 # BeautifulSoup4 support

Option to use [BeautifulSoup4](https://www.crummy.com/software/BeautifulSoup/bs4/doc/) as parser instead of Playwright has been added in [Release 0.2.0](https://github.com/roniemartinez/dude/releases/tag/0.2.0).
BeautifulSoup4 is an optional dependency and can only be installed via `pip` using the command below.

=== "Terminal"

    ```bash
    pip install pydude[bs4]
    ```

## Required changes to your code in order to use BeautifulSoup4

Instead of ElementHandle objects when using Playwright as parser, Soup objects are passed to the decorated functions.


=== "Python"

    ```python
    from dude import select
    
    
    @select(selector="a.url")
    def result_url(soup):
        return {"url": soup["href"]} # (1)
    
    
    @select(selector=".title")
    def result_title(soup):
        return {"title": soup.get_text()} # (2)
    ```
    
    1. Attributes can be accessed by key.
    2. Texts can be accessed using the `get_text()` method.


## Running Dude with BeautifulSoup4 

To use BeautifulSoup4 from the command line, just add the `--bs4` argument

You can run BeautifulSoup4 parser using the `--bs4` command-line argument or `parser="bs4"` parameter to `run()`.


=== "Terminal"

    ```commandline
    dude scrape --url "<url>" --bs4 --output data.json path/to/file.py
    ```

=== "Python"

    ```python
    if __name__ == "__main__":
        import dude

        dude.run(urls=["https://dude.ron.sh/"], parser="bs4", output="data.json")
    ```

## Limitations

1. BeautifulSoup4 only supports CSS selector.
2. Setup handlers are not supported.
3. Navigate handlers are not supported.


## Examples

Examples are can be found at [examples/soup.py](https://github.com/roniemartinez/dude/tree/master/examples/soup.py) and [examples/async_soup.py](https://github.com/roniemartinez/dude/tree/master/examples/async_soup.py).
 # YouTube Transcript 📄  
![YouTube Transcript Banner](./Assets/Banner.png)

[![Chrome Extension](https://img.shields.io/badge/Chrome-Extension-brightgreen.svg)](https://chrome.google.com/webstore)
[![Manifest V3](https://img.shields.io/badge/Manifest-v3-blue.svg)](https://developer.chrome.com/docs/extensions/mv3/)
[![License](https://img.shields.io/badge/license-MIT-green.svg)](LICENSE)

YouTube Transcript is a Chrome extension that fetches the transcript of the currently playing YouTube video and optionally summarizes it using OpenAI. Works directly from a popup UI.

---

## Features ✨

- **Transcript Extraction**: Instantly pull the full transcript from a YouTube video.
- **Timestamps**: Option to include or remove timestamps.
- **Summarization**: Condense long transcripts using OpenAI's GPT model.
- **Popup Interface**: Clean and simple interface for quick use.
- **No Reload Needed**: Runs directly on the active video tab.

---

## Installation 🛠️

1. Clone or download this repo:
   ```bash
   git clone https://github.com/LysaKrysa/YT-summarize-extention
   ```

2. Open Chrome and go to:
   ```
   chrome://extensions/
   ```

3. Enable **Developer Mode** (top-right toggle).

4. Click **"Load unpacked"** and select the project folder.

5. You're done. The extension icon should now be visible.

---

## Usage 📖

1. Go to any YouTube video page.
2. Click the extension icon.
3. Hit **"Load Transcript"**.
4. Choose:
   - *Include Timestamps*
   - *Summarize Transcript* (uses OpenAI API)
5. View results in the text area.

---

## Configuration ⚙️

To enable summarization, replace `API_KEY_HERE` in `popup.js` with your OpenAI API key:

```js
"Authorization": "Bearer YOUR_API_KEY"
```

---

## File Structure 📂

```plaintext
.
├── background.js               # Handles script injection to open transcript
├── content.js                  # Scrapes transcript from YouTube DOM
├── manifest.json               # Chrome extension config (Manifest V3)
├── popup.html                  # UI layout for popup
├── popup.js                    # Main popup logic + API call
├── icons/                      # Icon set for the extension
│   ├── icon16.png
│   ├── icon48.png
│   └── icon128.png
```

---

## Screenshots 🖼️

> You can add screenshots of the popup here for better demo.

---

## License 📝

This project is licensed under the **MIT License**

==

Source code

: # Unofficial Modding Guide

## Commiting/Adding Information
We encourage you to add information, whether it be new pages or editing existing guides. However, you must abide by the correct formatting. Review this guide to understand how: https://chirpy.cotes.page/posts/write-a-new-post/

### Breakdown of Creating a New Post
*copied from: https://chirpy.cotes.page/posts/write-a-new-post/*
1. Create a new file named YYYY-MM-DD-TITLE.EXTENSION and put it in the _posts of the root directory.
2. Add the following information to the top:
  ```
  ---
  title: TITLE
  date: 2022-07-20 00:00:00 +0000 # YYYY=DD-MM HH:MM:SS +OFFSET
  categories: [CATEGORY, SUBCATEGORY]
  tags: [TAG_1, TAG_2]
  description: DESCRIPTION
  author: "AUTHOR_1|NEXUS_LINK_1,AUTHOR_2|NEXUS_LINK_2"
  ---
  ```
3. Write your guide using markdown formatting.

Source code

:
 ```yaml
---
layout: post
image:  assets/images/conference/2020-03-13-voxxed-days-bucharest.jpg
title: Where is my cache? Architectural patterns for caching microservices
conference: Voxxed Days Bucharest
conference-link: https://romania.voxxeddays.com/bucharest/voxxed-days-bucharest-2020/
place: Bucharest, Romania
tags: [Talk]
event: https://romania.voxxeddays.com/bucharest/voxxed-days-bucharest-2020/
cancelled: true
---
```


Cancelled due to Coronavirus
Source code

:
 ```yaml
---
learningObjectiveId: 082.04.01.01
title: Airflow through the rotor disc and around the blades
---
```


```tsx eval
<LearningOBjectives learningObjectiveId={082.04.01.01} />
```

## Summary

Task to carry out ▸ A single number is expected: the count of lines in the preceding entries that contain "handlers".

Answer to this task ▸ 2